[Opening Data to process section]
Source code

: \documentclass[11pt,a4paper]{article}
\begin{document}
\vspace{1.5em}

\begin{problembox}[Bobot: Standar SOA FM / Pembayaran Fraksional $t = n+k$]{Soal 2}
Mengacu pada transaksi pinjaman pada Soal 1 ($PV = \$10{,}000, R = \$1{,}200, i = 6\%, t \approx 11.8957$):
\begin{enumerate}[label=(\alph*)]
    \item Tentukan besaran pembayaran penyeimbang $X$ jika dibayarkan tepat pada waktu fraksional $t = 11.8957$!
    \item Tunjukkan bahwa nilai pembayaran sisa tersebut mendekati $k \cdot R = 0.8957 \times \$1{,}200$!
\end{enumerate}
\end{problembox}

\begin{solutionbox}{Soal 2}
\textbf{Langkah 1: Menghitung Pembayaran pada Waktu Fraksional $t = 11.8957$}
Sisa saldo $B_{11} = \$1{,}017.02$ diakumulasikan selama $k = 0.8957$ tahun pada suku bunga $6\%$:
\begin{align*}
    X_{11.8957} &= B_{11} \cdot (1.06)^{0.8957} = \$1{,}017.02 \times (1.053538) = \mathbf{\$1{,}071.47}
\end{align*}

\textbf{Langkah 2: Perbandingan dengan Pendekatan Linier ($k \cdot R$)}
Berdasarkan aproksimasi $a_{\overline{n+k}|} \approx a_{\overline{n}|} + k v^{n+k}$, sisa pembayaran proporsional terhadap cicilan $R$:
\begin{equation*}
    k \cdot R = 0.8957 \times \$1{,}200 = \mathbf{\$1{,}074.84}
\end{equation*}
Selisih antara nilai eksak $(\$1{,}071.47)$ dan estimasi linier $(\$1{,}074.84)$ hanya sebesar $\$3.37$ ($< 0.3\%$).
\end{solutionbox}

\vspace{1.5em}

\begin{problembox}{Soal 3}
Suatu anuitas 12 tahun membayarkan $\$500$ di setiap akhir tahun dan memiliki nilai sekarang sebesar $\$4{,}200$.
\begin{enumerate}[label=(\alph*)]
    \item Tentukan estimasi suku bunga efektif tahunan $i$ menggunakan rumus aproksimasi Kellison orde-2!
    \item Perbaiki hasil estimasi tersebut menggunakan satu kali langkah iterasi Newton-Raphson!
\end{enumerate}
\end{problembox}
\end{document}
[Closing Data to process section]
■ Task directions ■
Only an exact copy of the lines from the beginning of the listing through the line with "sisa pembayaran proporsional", both included, belongs in the answer.

■ Solution for this exercise ■
Source code

: \documentclass[11pt,a4paper]{article}
\begin{document}
\vspace{1.5em}

\begin{problembox}[Bobot: Standar SOA FM / Pembayaran Fraksional $t = n+k$]{Soal 2}
Mengacu pada transaksi pinjaman pada Soal 1 ($PV = \$10{,}000, R = \$1{,}200, i = 6\%, t \approx 11.8957$):
\begin{enumerate}[label=(\alph*)]
    \item Tentukan besaran pembayaran penyeimbang $X$ jika dibayarkan tepat pada waktu fraksional $t = 11.8957$!
    \item Tunjukkan bahwa nilai pembayaran sisa tersebut mendekati $k \cdot R = 0.8957 \times \$1{,}200$!
\end{enumerate}
\end{problembox}

\begin{solutionbox}{Soal 2}
\textbf{Langkah 1: Menghitung Pembayaran pada Waktu Fraksional $t = 11.8957$}
Sisa saldo $B_{11} = \$1{,}017.02$ diakumulasikan selama $k = 0.8957$ tahun pada suku bunga $6\%$:
\begin{align*}
    X_{11.8957} &= B_{11} \cdot (1.06)^{0.8957} = \$1{,}017.02 \times (1.053538) = \mathbf{\$1{,}071.47}
\end{align*}

\textbf{Langkah 2: Perbandingan dengan Pendekatan Linier ($k \cdot R$)}
Berdasarkan aproksimasi $a_{\overline{n+k}|} \approx a_{\overline{n}|} + k v^{n+k}$, sisa pembayaran proporsional terhadap cicilan $R$:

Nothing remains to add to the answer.